* Brief
From the entries below, copy every line holding the word "zenika".

* Information shown
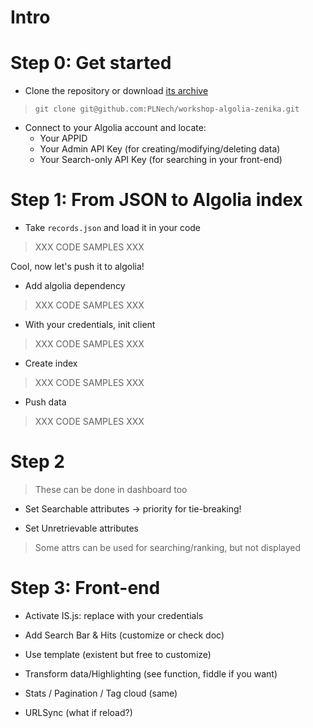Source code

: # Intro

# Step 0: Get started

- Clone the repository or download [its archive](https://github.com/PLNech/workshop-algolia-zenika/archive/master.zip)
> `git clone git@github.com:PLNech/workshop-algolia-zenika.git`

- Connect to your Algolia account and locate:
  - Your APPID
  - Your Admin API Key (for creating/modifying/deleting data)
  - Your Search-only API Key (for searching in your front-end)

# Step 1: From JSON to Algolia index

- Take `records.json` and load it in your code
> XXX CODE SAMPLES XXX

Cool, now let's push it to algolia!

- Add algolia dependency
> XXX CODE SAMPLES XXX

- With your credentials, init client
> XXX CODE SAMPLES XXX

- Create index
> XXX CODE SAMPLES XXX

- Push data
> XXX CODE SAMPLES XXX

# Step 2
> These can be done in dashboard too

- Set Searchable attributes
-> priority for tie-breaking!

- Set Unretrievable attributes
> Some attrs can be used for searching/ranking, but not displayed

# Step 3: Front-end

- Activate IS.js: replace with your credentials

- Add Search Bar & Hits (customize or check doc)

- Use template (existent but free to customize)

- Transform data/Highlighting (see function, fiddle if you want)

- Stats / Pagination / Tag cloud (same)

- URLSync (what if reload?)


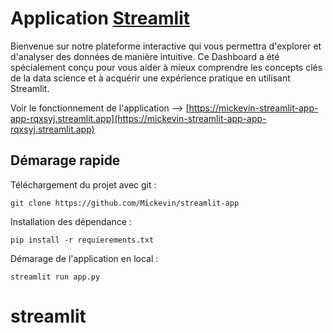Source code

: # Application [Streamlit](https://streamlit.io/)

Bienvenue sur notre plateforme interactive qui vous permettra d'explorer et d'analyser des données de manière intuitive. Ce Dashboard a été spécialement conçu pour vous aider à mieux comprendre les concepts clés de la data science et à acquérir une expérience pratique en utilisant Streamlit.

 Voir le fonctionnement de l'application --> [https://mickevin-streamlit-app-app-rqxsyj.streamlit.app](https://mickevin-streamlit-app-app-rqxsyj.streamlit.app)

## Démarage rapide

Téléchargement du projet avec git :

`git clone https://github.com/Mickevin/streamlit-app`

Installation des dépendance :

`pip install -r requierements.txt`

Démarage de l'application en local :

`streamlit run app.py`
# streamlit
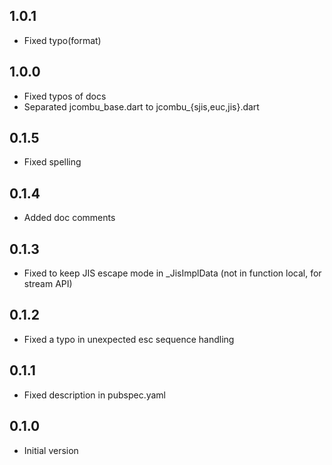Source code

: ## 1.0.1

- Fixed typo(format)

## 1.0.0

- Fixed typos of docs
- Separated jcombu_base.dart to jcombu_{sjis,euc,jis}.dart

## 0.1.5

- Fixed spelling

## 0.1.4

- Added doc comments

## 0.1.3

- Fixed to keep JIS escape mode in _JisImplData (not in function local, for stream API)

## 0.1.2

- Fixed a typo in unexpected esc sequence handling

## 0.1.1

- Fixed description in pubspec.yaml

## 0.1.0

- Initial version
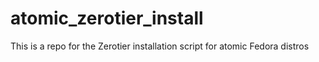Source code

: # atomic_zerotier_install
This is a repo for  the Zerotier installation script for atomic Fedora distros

* Result below
- Clone the repository or download [its archive](https://github.com/PLNech/workshop-algolia-zenika/archive/master.zip)
> `git clone git@github.com:PLNech/workshop-algolia-zenika.git`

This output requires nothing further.